++++ MATERIAL FOR THIS TASK ++++

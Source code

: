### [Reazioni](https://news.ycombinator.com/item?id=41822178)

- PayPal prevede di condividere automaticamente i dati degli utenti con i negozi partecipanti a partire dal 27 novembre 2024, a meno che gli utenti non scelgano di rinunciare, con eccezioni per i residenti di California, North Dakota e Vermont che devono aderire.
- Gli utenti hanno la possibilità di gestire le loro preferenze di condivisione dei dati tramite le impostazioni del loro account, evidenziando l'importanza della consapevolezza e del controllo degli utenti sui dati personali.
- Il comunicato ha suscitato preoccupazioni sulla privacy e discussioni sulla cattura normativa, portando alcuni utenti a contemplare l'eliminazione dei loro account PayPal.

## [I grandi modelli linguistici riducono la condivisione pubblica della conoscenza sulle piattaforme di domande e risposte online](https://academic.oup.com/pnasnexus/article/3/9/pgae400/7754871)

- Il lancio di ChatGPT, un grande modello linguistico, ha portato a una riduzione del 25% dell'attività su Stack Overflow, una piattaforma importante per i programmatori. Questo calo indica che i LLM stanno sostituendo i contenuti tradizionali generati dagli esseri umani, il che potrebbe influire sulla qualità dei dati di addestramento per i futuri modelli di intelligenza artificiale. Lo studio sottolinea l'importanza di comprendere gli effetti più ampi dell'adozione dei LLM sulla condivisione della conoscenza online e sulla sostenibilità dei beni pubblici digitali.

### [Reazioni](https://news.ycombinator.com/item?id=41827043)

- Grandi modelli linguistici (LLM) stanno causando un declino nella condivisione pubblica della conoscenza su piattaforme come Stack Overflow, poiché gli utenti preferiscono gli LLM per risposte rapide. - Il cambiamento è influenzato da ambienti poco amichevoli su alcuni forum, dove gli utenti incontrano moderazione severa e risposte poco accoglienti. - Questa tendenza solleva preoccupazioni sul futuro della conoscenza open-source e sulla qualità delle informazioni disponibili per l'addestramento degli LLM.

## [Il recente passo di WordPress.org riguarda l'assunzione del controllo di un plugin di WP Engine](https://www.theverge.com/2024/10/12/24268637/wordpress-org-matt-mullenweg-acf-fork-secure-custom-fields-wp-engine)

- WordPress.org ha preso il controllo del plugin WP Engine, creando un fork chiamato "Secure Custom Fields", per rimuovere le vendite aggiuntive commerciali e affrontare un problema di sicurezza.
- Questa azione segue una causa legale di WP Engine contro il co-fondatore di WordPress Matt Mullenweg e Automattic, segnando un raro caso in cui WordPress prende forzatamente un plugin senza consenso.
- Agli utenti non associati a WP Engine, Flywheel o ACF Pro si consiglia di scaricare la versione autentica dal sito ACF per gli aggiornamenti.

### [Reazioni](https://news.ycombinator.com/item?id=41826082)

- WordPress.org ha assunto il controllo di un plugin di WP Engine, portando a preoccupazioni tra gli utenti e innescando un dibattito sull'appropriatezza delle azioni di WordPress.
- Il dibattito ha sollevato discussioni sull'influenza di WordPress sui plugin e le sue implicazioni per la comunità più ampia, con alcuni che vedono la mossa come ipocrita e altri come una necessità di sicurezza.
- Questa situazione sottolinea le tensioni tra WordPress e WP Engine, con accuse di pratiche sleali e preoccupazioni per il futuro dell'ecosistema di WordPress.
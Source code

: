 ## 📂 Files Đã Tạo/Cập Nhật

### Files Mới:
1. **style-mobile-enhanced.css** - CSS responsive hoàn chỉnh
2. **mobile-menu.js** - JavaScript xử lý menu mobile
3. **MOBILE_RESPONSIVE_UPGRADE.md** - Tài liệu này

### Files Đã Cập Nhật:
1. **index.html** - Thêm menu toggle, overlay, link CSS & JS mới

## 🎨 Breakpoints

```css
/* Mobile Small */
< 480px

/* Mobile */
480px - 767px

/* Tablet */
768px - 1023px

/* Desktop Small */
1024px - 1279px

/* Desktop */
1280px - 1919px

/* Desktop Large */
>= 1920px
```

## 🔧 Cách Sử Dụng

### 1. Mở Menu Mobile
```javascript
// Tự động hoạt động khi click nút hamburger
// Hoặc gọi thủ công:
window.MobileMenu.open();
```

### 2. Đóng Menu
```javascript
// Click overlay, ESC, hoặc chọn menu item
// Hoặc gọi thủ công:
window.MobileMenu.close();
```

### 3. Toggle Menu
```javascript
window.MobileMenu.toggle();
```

++++

**EXERCISE GOAL**.
Write out the lines above exactly, but only from the one containing "## 🔧 Cách Sử Dụng" through the last one.

**RESULT**.
## 🔧 Cách Sử Dụng

### 1. Mở Menu Mobile
```javascript
// Tự động hoạt động khi click nút hamburger
// Hoặc gọi thủ công:
window.MobileMenu.open();
```

### 2. Đóng Menu
```javascript
// Click overlay, ESC, hoặc chọn menu item
// Hoặc gọi thủ công:
window.MobileMenu.close();
```

### 3. Toggle Menu
```javascript
window.MobileMenu.toggle();
```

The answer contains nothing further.